I haven't had that problem with Google Music, but instead with YouTube. I'll be watching a video and all of a sudden it starts buffering like it loses its data connection.


----------



## g00s3y (Jul 12, 2011)

Viper Daimao said:


> Anyone else have a problem with google music (the one that streams from your google music account) stopping playback randomly. I'll just be listening to a song and it will start mid song and I'll have to go back into the program and press play and it works again.


Maybe it's buffering?


----------



## Viper Daimao (Sep 14, 2011)

g00s3y said:


> Maybe it's buffering?


possibly, I've had it happen with youtube and amazon mp3 streaming as well. I'm on 4G though and this hadn't happened before I went to CM7. I guess it could always be the new radios too.


----------



## Psylink (Aug 16, 2011)

I have had the same issue with Google Music, was playing mp3s from sdcard. I am used to hitting dead spots while driving and having a song stop playing when I know it is streaming from the cloud, this is definitly not a stop from streaming but acts the same. I have to tap the play button from the lock screen to restart the song. I've also noticed that sometimes pressing volume up/down has a major delay in skipping to the next/previous track as well.


----------



## Viper Daimao (Sep 14, 2011)

At first I thought it was streaming related but I set it to only play music I have available offline and it stopped again.

An interesting note is that I also listen to podcasts on Google Listen in the morning. I've never had that stop, but when google music will stop and hit play on the lock screen, my podcast plays and not my music player. If I use the lockscreen controls to pause the music it will start back with the same source, but when google music stops by itself the lockscreen controls will start google listen.


----------



## Mustang302LX (Jun 28, 2011)

I just streamed an entire album from Google Music with 4.0 on CM7 and it played through flawlessly.


----------



## Eli (Aug 22, 2011)

Viper Daimao said:


> Anyone else have a problem with google music (the one that streams from your google music account) stopping playback randomly. I'll just be listening to a song and it will start mid song and I'll have to go back into the program and press play and it works again.
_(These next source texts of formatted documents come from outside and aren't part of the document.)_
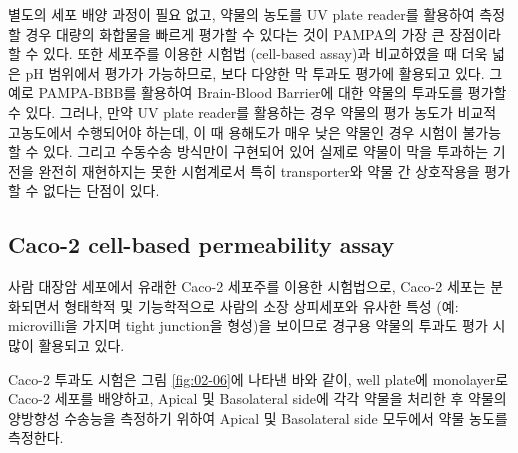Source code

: \documentclass[
  11pt,
  krantz2, a4paper, twoside]{krantz}
\begin{document}
별도의 세포 배양 과정이 필요 없고, 약물의 농도를 UV plate reader를 활용하여 측정할 경우 대량의 화합물을 빠르게 평가할 수 있다는 것이 PAMPA의 가장 큰 장점이라 할 수 있다.
또한 세포주를 이용한 시험법 (cell-based assay)과 비교하였을 때 더욱 넓은 pH 범위에서 평가가 가능하므로, 보다 다양한 막 투과도 평가에 활용되고 있다.
그 예로 PAMPA-BBB를 활용하여 Brain-Blood Barrier에 대한 약물의 투과도를 평가할 수 있다.
그러나, 만약 UV plate reader를 활용하는 경우 약물의 평가 농도가 비교적 고농도에서 수행되어야 하는데, 이 때 용해도가 매우 낮은 약물인 경우 시험이 불가능할 수 있다.
그리고 수동수송 방식만이 구현되어 있어 실제로 약물이 막을 투과하는 기전을 완전히 재현하지는 못한 시험계로서 특히 transporter와 약물 간 상호작용을 평가할 수 없다는 단점이 있다.

\hypertarget{caco-2-cell-based-permeability-assay}{%
\subsection{Caco-2 cell-based permeability assay}\label{caco-2-cell-based-permeability-assay}}

사람 대장암 세포에서 유래한 Caco-2 세포주를 이용한 시험법으로, Caco-2
세포는 분화되면서 형태학적 및 기능학적으로 사람의 소장 상피세포와 유사한
특성 (예: microvilli을 가지며 tight junction을 형성)을 보이므로 경구용
약물의 투과도 평가 시 많이 활용되고 있다.

Caco-2 투과도 시험은 그림 \ref{fig:02-06}에 나타낸 바와 같이, well plate에
monolayer로 Caco-2 세포를 배양하고, Apical 및 Basolateral side에 각각
약물을 처리한 후 약물의 양방향성 수송능을 측정하기 위하여 Apical 및
Basolateral side 모두에서 약물 농도를 측정한다.
\end{document}

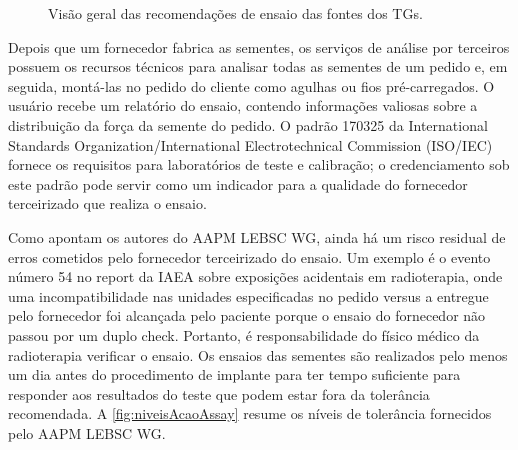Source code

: \documentclass[11pt,a4paper]{article}
\newcounter{exemplo}
\begin{document}
	\begin{figure}[h]
		\centering
		\caption{Visão geral das recomendações de ensaio das fontes dos TGs.}
		\label{fig:recomendacoesAssay}
	\end{figure}

	Depois que um fornecedor fabrica as sementes, os serviços de análise por terceiros possuem os recursos técnicos para analisar todas as sementes de um pedido e, em seguida, montá-las no pedido do cliente como agulhas ou fios pré-carregados. O usuário recebe um relatório do ensaio, contendo informações valiosas sobre a distribuição da força da semente do pedido. O padrão 170325 da International Standards Organization/International Electrotechnical Commission (ISO/IEC) fornece os requisitos para laboratórios de teste e calibração; o credenciamento sob este padrão pode servir como um indicador para a qualidade do fornecedor terceirizado que realiza o ensaio. 

	Como apontam os autores do AAPM LEBSC WG, ainda há um risco residual de erros cometidos pelo fornecedor terceirizado do ensaio. Um exemplo é o evento número 54 no report da IAEA sobre exposições acidentais em radioterapia, onde uma incompatibilidade nas unidades especificadas no pedido versus a entregue pelo fornecedor foi alcançada pelo paciente porque o ensaio do fornecedor não passou por um duplo check. Portanto, é responsabilidade do físico médico da radioterapia verificar o ensaio. Os ensaios das sementes são realizados pelo menos um dia antes do procedimento de implante para ter tempo suficiente para responder aos resultados do teste que podem estar fora da tolerância recomendada. A \ref{fig:niveisAcaoAssay} resume os níveis de tolerância fornecidos pelo AAPM LEBSC WG.
\end{document}

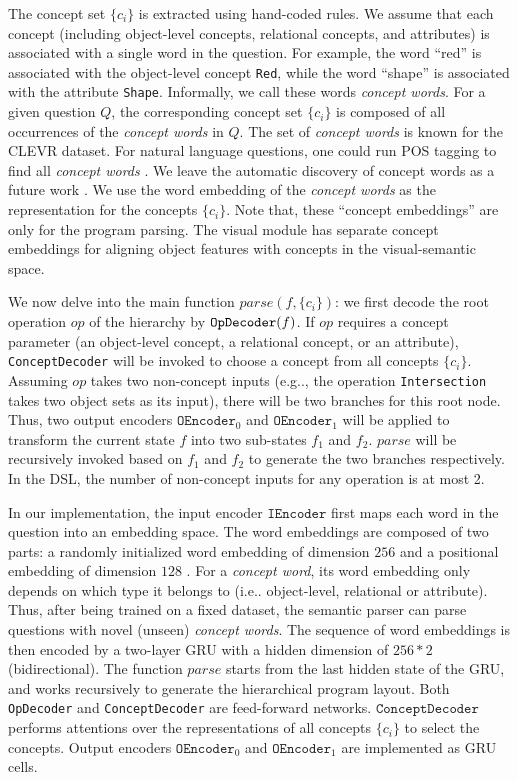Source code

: \documentclass{article} %
\makeatletter
\DeclareRobustCommand\onedot{\futurelet\@let@token\@onedot}
\def\@onedot{\ifx\@let@token.\else.\null\fi\xspace}
\def\eg{e.g\onedot} \def\Eg{E.g\onedot}
\def\ie{i.e\onedot} \def\Ie{I.e\onedot}
\makeatother
\begin{document}
The concept set $\{c_i\}$ is extracted using hand-coded rules. We assume that each concept (including object-level concepts, relational concepts, and attributes) is associated with a single word in the question. For example, the word ``red'' is associated with the object-level concept {\tt Red}, while the word ``shape'' is associated with the attribute {\tt Shape}. Informally, we call these words {\it concept words}. For a given question $Q$, the corresponding concept set $\{c_i\}$ is composed of all occurrences of the {\it concept words} in $Q$.
The set of {\it concept words} is known for the CLEVR dataset. For natural language questions, one could run POS tagging to find all {\it concept words} \citep{Andreas2016Learning,Schuster2015Generating}. We leave the automatic discovery of concept words as a future work \citep{gauthier2018word}. We use the word embedding of the {\it concept words} as the representation for the concepts $\{c_i\}$. Note that, these ``concept embeddings'' are only for the program parsing. The visual module has separate concept embeddings for aligning object features with concepts in the visual-semantic space.

We now delve into the main function $parse(f, \{c_i\})$: we first decode the root operation $op$ of the hierarchy by ${\tt OpDecoder}(f)$. If $op$ requires a concept parameter (an object-level concept, a relational concept, or an attribute), {\tt ConceptDecoder} will be invoked to choose a concept from all concepts $\{c_i\}$. Assuming $op$ takes two non-concept inputs  (\eg, the operation {\tt Intersection} takes two object sets as its input), there will be two branches for this root node. Thus, two output encoders $\texttt{OEncoder}_0$ and $\texttt{OEncoder}_1$ will be applied to transform the current state $f$ into two sub-states $f_1$ and $f_2$. $parse$ will be recursively invoked based on $f_1$ and $f_2$ to generate the two branches respectively. In the DSL, the number of non-concept inputs for any operation is at most 2.

In our implementation, the input encoder $\texttt{IEncoder}$ first maps each word in the question into an embedding space. The word embeddings are composed of two parts: a randomly initialized word embedding of dimension $256$ and a positional embedding of dimension $128$ \citep{Gehring2017Convolutional}. For a {\it concept word}, its word embedding only depends on which type it belongs to (\ie object-level, relational or attribute). Thus, after being trained on a fixed dataset, the semantic parser can parse questions with novel (unseen) {\it concept words}. The sequence of word embeddings is then encoded by a two-layer GRU with a hidden dimension of $256 * 2$ (bidirectional). The function $parse$ starts from the last hidden state of the GRU, and works recursively to generate the hierarchical program layout. Both {\tt OpDecoder} and {\tt ConceptDecoder} are feed-forward networks. $\texttt{ConceptDecoder}$ performs attentions over the representations of all concepts $\{c_i\}$ to select the concepts. Output encoders $\texttt{OEncoder}_0$ and $\texttt{OEncoder}_1$ are implemented as GRU cells. 
\end{document}
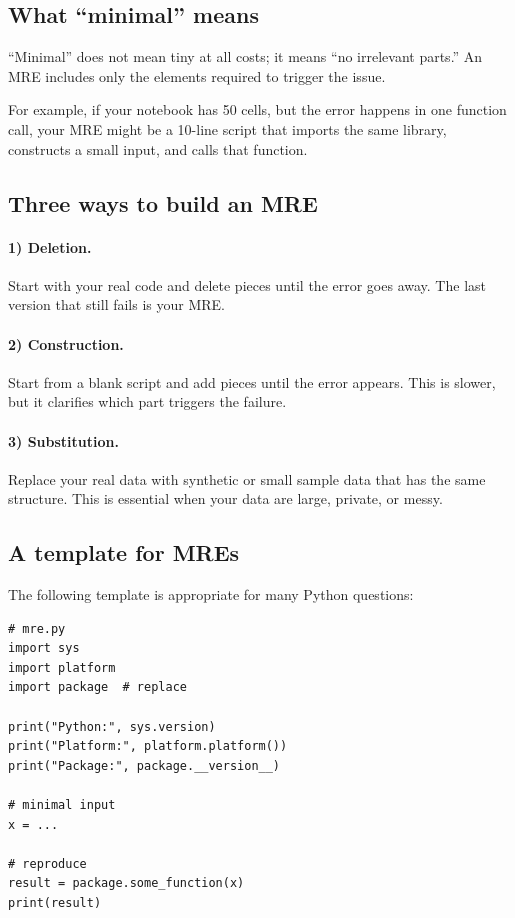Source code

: \subsection{What ``minimal'' means}
``Minimal'' does not mean tiny at all costs; it means ``no irrelevant parts.'' An MRE includes only the elements required to trigger the issue.

For example, if your notebook has 50 cells, but the error happens in one function call, your MRE might be a 10-line script that imports the same library, constructs a small input, and calls that function.

\subsection{Three ways to build an MRE}
\paragraph{1) Deletion.} Start with your real code and delete pieces until the error goes away. The last version that still fails is your MRE.

\paragraph{2) Construction.} Start from a blank script and add pieces until the error appears. This is slower, but it clarifies which part triggers the failure.

\paragraph{3) Substitution.} Replace your real data with synthetic or small sample data that has the same structure. This is essential when your data are large, private, or messy.

\subsection{A template for MREs}
The following template is appropriate for many Python questions:

\begin{verbatim}
# mre.py
import sys
import platform
import package  # replace

print("Python:", sys.version)
print("Platform:", platform.platform())
print("Package:", package.__version__)

# minimal input
x = ...

# reproduce
result = package.some_function(x)
print(result)
\end{verbatim}

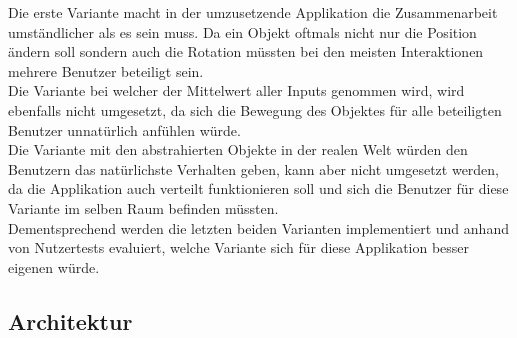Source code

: \bigskip
Die erste Variante macht in der umzusetzende Applikation die Zusammenarbeit umständlicher als es sein muss. Da ein Objekt oftmals nicht nur die Position ändern soll sondern auch die Rotation müssten bei den meisten Interaktionen mehrere Benutzer beteiligt sein. \\
Die Variante bei welcher der Mittelwert aller Inputs genommen wird, wird ebenfalls nicht umgesetzt, da sich die Bewegung des Objektes für alle beteiligten Benutzer unnatürlich anfühlen würde. \\
Die Variante mit den abstrahierten Objekte in der realen Welt würden den Benutzern das natürlichste Verhalten geben, kann aber nicht umgesetzt werden, da die Applikation auch verteilt funktionieren soll und sich die Benutzer für diese Variante im selben Raum befinden müssten. \\
Dementsprechend werden die letzten beiden Varianten implementiert und anhand von Nutzertests evaluiert, welche Variante sich für diese Applikation besser eigenen würde.

\subsection{Architektur}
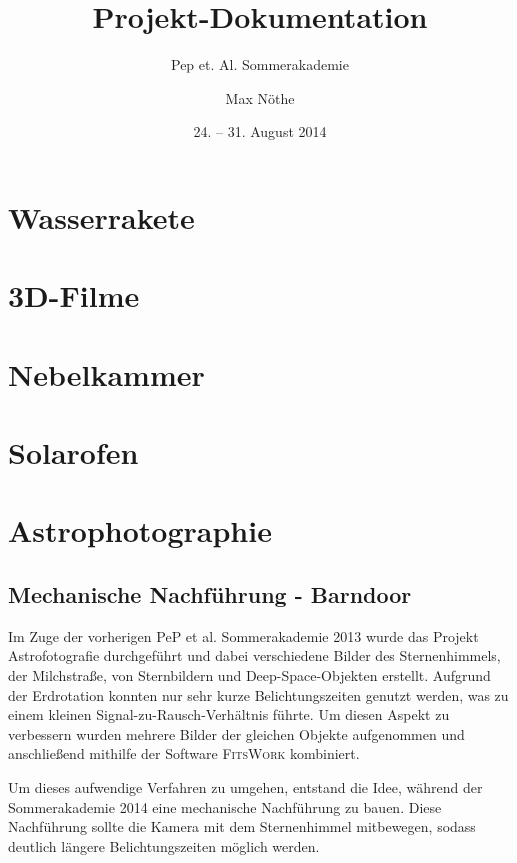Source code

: 

\title{Projekt-Dokumentation}
\subtitle{Pep et. Al. Sommerakademie}
\date{24. -- 31. August 2014}

\author{Max Nöthe}




\maketitle
\tableofcontents

\section{Wasserrakete}
\blindtext
\section{3D-Filme}
\blindtext
\section{Nebelkammer}
\blindtext
\section{Solarofen}
\blindtext

\section{Astrophotographie}

\subsection*{Mechanische Nachführung - Barndoor}

Im Zuge der vorherigen PeP et al. Sommerakademie 2013 wurde das Projekt
Astrofotografie durchgeführt und dabei verschiedene Bilder des Sternenhimmels,
der Milchstraße, von Sternbildern und Deep-Space-Objekten erstellt. Aufgrund der
Erdrotation konnten nur sehr kurze Belichtungszeiten genutzt werden, was zu
einem kleinen Signal-zu-Rausch-Verhältnis führte. Um diesen Aspekt zu verbessern
wurden mehrere Bilder der gleichen Objekte aufgenommen und anschließend mithilfe
der Software \textsc{FitsWork} kombiniert.

Um dieses aufwendige Verfahren zu umgehen, entstand die Idee, während der
Sommerakademie 2014 eine mechanische Nachführung zu bauen. Diese Nachführung
sollte die Kamera mit dem Sternenhimmel mitbewegen, sodass deutlich längere
Belichtungszeiten möglich werden.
I just recently started having problems with Google music, too.

I use it for when I'm out riding my bike and during playback, some songs will play mid-way and then all of a sudden, the playlist jumps to another song.

I've also had problems with some songs having some sort of distortion, like when you play a cd and it's scratched.

Anyone else having this issue?


----------



## Mustang302LX (Jun 28, 2011)

Give Google Music 4.0 a shot. It's working for me as I stated previously.


----------



## Eli (Aug 22, 2011)

Mustang302LX said:


> Give Google Music 4.0 a shot. It's working for me as I stated previously.


Thanks for the suggestion, ill try it.


----------



## Mustang302LX (Jun 28, 2011)

elir41 said:


> Thanks for the suggestion, ill try it.


No problem hopefully it works.


----------



## Viper Daimao (Sep 14, 2011)

trying it too from here:
http://www.droid-life.com/2011/10/07/download-google-music-4-0-1-pulled-from-ice-cream-sandwich/


----------



## Viper Daimao (Sep 14, 2011)

nope, just had it stop playing on me again. song was downloaded already too. When i hit the play button on the lock screen in CM7, it plays google listen instead, which I haven't started up since 6pm yesterday.


----------



## Mustang302LX (Jun 28, 2011)

Viper Daimao said:


> nope, just had it stop playing on me again. song was downloaded already too. When i hit the play button on the lock screen in CM7, it plays google listen instead, which I haven't started up since 6pm yesterday.


That's weird. Not sure why mine hasn't had any issues and yours is having this issue.


----------